The lines you return must be all those in the data that hold the string "union".

[Dataset entries]

§

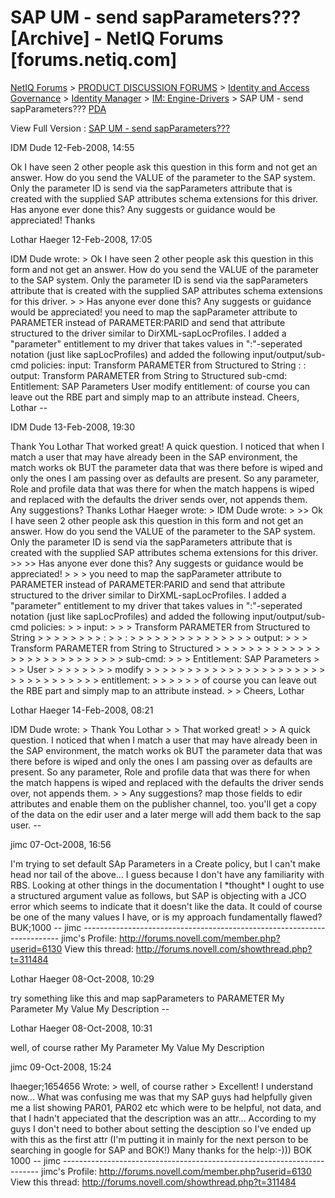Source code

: # SAP UM - send sapParameters??? [Archive] - NetIQ Forums [forums.netiq.com]

[NetIQ Forums](https://forums.netiq.com/archive/index.php) > [PRODUCT DISCUSSION FORUMS](https://forums.netiq.com/archive/index.php/f-1.html) > [Identity and Access Governance](https://forums.netiq.com/archive/index.php/f-90.html) > [Identity Manager](https://forums.netiq.com/archive/index.php/f-19.html) > [IM: Engine-Drivers](https://forums.netiq.com/archive/index.php/f-22.html) > SAP UM - send sapParameters???
[PDA](https://forums.netiq.com/archive/index.php/t-6718.html?pda=1)

View Full Version : [SAP UM - send sapParameters???](https://forums.netiq.com/showthread.php?6718-SAP-UM-send-sapParameters)

IDM Dude
12-Feb-2008, 14:55

Ok I have seen 2 other people ask this question in this form and not get
an answer. How do you send the VALUE of the parameter to the SAP
system. Only the parameter ID is send via the sapParameters attribute
that is created with the supplied SAP attributes schema extensions for
this driver.
Has anyone ever done this? Any suggests or guidance would be appreciated!
Thanks

Lothar Haeger
12-Feb-2008, 17:05

IDM Dude wrote:
\> Ok I have seen 2 other people ask this question in this form and not get an answer. How do you send the VALUE of the parameter to the SAP system. Only the parameter ID is send via the sapParameters attribute that is created with the supplied SAP attributes schema extensions for this driver.
\>
\> Has anyone ever done this? Any suggests or guidance would be appreciated!
you need to map the sapParameter attribute to PARAMETER instead of PARAMETER:PARID and send that attribute structured to the driver similar to DirXML-sapLocProfiles. I added a "parameter" entitlement to my driver that takes values in ":"-seperated notation (just like sapLocProfiles) and added the following input/output/sub-cmd policies:
input:
<rule>
<description>Transform PARAMETER from Structured to String</description>
<conditions>
<and/>
</conditions>
<actions>
<do-reformat-op-attr name="PARAMETER">
<arg-value type="string">
<token-xpath expression="$current-value/component\[@name='PARID'\]"/>
<token-text xml:space="preserve">:</token-text>
<token-xpath expression="$current-value/component\[@name='PARVA'\]"/>
<token-text xml:space="preserve">:</token-text>
<token-xpath expression="$current-value/component\[@name='PARTXT'\]"/>
</arg-value>
</do-reformat-op-attr>
<do-reformat-op-attr name="PARAMETER">
<arg-value type="string">
<token-replace-first regex=":$" replace-with="">
<token-local-variable name="current-value"/>
</token-replace-first>
</arg-value>
</do-reformat-op-attr>
</actions>
</rule>
output:
<rule>
<description>Transform PARAMETER from String to Structured</description>
<conditions>
<or/>
</conditions>
<actions>
<do-reformat-op-attr name="PARAMETER">
<arg-value type="structured">
<arg-component name="PARID">
<token-replace-first regex="(\[^:\]\*):(\[^:\]\*):?(.\*)" replace-with="$1">
<token-local-variable name="current-value"/>
</token-replace-first>
</arg-component>
<arg-component name="PARVA">
<token-replace-first regex="(\[^:\]\*):(\[^:\]\*):?(.\*)" replace-with="$2">
<token-local-variable name="current-value"/>
</token-replace-first>
</arg-component>
<arg-component name="PARTXT">
<token-replace-first regex="(\[^:\]\*):(\[^:\]\*):?(.\*)" replace-with="$3">
<token-local-variable name="current-value"/>
</token-replace-first>
</arg-component>
</arg-value>
</do-reformat-op-attr>
</actions>
</rule>
sub-cmd:
<rule>
<description>Entitlement: SAP Parameters</description>
<conditions>
<and>
<if-class-name op="equal">User</if-class-name>
<if-entitlement name="SAP Parameter" op="changing"/>
</and>
</conditions>
<actions>
<do-if>
<arg-conditions>
<and>
<if-operation mode="case" op="equal">modify</if-operation>
</and>
</arg-conditions>
<arg-actions>
<do-for-each>
<arg-node-set>
<token-removed-entitlement name="SAP Parameter"/>
</arg-node-set>
<arg-actions>
<do-remove-dest-attr-value name="sapParameters">
<arg-value>
<token-local-variable name="current-node"/>
</arg-value>
</do-remove-dest-attr-value>
</arg-actions>
</do-for-each>
</arg-actions>
</do-if>
<do-for-each>
<arg-node-set>
<token-added-entitlement name="SAP Parameter"/>
</arg-node-set>
<arg-actions>
<do-add-dest-attr-value name="sapParameters">
<arg-value>
<token-local-variable name="current-node"/>
</arg-value>
</do-add-dest-attr-value>
</arg-actions>
</do-for-each>
</actions>
</rule>
entitlement:
<entitlement conflict-resolution="union" description="SAP Parameter" display-name="SAP Parameter">
<values multi-valued="true"/>
</entitlement>
of course you can leave out the RBE part and simply map to an attribute instead.
Cheers, Lothar
\--

IDM Dude
13-Feb-2008, 19:30

Thank You Lothar
That worked great!
A quick question. I noticed that when I match a user that may have
already been in the SAP environment, the match works ok BUT the
parameter data that was there before is wiped and only the ones I am
passing over as defaults are present. So any parameter, Role and
profile data that was there for when the match happens is wiped and
replaced with the defaults the driver sends over, not appends them.
Any suggestions?
Thanks
Lothar Haeger wrote:
\> IDM Dude wrote:
\>
\>> Ok I have seen 2 other people ask this question in this form and not get an answer. How do you send the VALUE of the parameter to the SAP system. Only the parameter ID is send via the sapParameters attribute that is created with the supplied SAP attributes schema extensions for this driver.
\>>
\>> Has anyone ever done this? Any suggests or guidance would be appreciated!
\>
\>
\> you need to map the sapParameter attribute to PARAMETER instead of PARAMETER:PARID and send that attribute structured to the driver similar to DirXML-sapLocProfiles. I added a "parameter" entitlement to my driver that takes values in ":"-seperated notation (just like sapLocProfiles) and added the following input/output/sub-cmd policies:
\>
\> input:
\>
\> <rule>
\> <description>Transform PARAMETER from Structured to String</description>
\> <conditions>
\> <and/>
\> </conditions>
\> <actions>
\> <do-reformat-op-attr name="PARAMETER">
\> <arg-value type="string">
\> <token-xpath expression="$current-value/component\[@name='PARID'\]"/>
\> <token-text xml:space="preserve">:</token-text>
\> <token-xpath expression="$current-value/component\[@name='PARVA'\]"/>
\> <token-text xml:space="preserve">:</token-text>
\> <token-xpath expression="$current-value/component\[@name='PARTXT'\]"/>
\> </arg-value>
\> </do-reformat-op-attr>
\> <do-reformat-op-attr name="PARAMETER">
\> <arg-value type="string">
\> <token-replace-first regex=":$" replace-with="">
\> <token-local-variable name="current-value"/>
\> </token-replace-first>
\> </arg-value>
\> </do-reformat-op-attr>
\> </actions>
\> </rule>
\>
\>
\> output:
\>
\> <rule>
\> <description>Transform PARAMETER from String to Structured</description>
\> <conditions>
\> <or/>
\> </conditions>
\> <actions>
\> <do-reformat-op-attr name="PARAMETER">
\> <arg-value type="structured">
\> <arg-component name="PARID">
\> <token-replace-first regex="(\[^:\]\*):(\[^:\]\*):?(.\*)" replace-with="$1">
\> <token-local-variable name="current-value"/>
\> </token-replace-first>
\> </arg-component>
\> <arg-component name="PARVA">
\> <token-replace-first regex="(\[^:\]\*):(\[^:\]\*):?(.\*)" replace-with="$2">
\> <token-local-variable name="current-value"/>
\> </token-replace-first>
\> </arg-component>
\> <arg-component name="PARTXT">
\> <token-replace-first regex="(\[^:\]\*):(\[^:\]\*):?(.\*)" replace-with="$3">
\> <token-local-variable name="current-value"/>
\> </token-replace-first>
\> </arg-component>
\> </arg-value>
\> </do-reformat-op-attr>
\> </actions>
\> </rule>
\>
\> sub-cmd:
\>
\> <rule>
\> <description>Entitlement: SAP Parameters</description>
\> <conditions>
\> <and>
\> <if-class-name op="equal">User</if-class-name>
\> <if-entitlement name="SAP Parameter" op="changing"/>
\> </and>
\> </conditions>
\> <actions>
\> <do-if>
\> <arg-conditions>
\> <and>
\> <if-operation mode="case" op="equal">modify</if-operation>
\> </and>
\> </arg-conditions>
\> <arg-actions>
\> <do-for-each>
\> <arg-node-set>
\> <token-removed-entitlement name="SAP Parameter"/>
\> </arg-node-set>
\> <arg-actions>
\> <do-remove-dest-attr-value name="sapParameters">
\> <arg-value>
\> <token-local-variable name="current-node"/>
\> </arg-value>
\> </do-remove-dest-attr-value>
\> </arg-actions>
\> </do-for-each>
\> </arg-actions>
\> </do-if>
\> <do-for-each>
\> <arg-node-set>
\> <token-added-entitlement name="SAP Parameter"/>
\> </arg-node-set>
\> <arg-actions>
\> <do-add-dest-attr-value name="sapParameters">
\> <arg-value>
\> <token-local-variable name="current-node"/>
\> </arg-value>
\> </do-add-dest-attr-value>
\> </arg-actions>
\> </do-for-each>
\> </actions>
\> </rule>
\>
\> entitlement:
\>
\> <entitlement conflict-resolution="union" description="SAP Parameter" display-name="SAP Parameter">
\> <values multi-valued="true"/>
\> </entitlement>
\>
\> of course you can leave out the RBE part and simply map to an attribute instead.
\>
\> Cheers, Lothar

Lothar Haeger
14-Feb-2008, 08:21

IDM Dude wrote:
\> Thank You Lothar
\>
\> That worked great!
\>
\> A quick question. I noticed that when I match a user that may have already been in the SAP environment, the match works ok BUT the parameter data that was there before is wiped and only the ones I am passing over as defaults are present. So any parameter, Role and profile data that was there for when the match happens is wiped and replaced with the defaults the driver sends over, not appends them.
\>
\> Any suggestions?
map those fields to edir attributes and enable them on the publisher channel, too. you'll get a copy of the data on the edir user and a later merge will add them back to the sap user.
\--

jimc
07-Oct-2008, 16:56

I'm trying to set default SAp Parameters in a Create policy, but I can't
make head nor tail of the above... I guess because I don't have any
familiarity with RBS. Looking at other things in the documentation I
\*thought\* I ought to use a structured argument value as follows, but SAP
is objecting with a JCO error which seems to indicate that it doesn't
like the data. It could of course be one of the many values I have, or
is my approach fundamentally flawed?
<do-set-dest-attr-value name="sapParameters" when="after">
<arg-value type="structured">
<arg-component name="PAR01">
<token-text xml:space="preserve">BUK;1000</token-text>
</arg-component>
</arg-value>
</do-set-dest-attr-value>
\--
jimc
\------------------------------------------------------------------------
jimc's Profile: http://forums.novell.com/member.php?userid=6130
View this thread: http://forums.novell.com/showthread.php?t=311484

Lothar Haeger
08-Oct-2008, 10:29

try something like this and map sapParameters to PARAMETER
<do-set-dest-attr-value name="sapParameters">
<arg-value type="structured">
<arg-value type="structured">
<arg-component name="PARID">
<token-text xml:space="preserve">My Parameter</token-text>
</arg-component>
<arg-component name="PARVA">
<token-text xml:space="preserve">My Value</token-text>
</arg-component>
<arg-component name="PARTXT">
<token-text xml:space="preserve">My Description</token-text>
</arg-component>
</arg-value>
</arg-value>
</do-set-dest-attr-value>
\--

Lothar Haeger
08-Oct-2008, 10:31

well, of course rather
<do-set-dest-attr-value name="sapParameters">
<arg-value type="structured">
<arg-component name="PARID">
<token-text xml:space="preserve">My Parameter</token-text>
</arg-component>
<arg-component name="PARVA">
<token-text xml:space="preserve">My Value</token-text>
</arg-component>
<arg-component name="PARTXT">
<token-text xml:space="preserve">My Description</token-text>
</arg-component>
</arg-value>
</do-set-dest-attr-value>

jimc
09-Oct-2008, 15:24

lhaeger;1654656 Wrote:
\> well, of course rather
\>
Excellent! I understand now... What was confusing me was that my SAP
guys had helpfully given me a list showing PAR01, PAR02 etc which were
to be helpful, not data, and that I hadn't appeciated that the
description was an attr... According to my guys I don't need to bother
about setting the desciption so I've ended up with this as the first
attr (I'm putting it in mainly for the next person to be searching in
google for SAP and BOK!)
Many thanks for the help:-)))
<do-set-dest-attr-value name="sapParameters">
<arg-value type="structured">
<arg-component name="PARID">
<token-text xml:space="preserve">BOK</token-text>
</arg-component>
<arg-component name="PARVA">
<token-text xml:space="preserve">1000</token-text>
</arg-component>
<arg-component name="PARTXT">
</arg-component>
</arg-value>
</do-set-dest-attr-value>
\--
jimc
\------------------------------------------------------------------------
jimc's Profile: http://forums.novell.com/member.php?userid=6130
View this thread: http://forums.novell.com/showthread.php?t=311484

§

Exercise output:
<entitlement conflict-resolution="union" description="SAP Parameter" display-name="SAP Parameter">
\> <entitlement conflict-resolution="union" description="SAP Parameter" display-name="SAP Parameter">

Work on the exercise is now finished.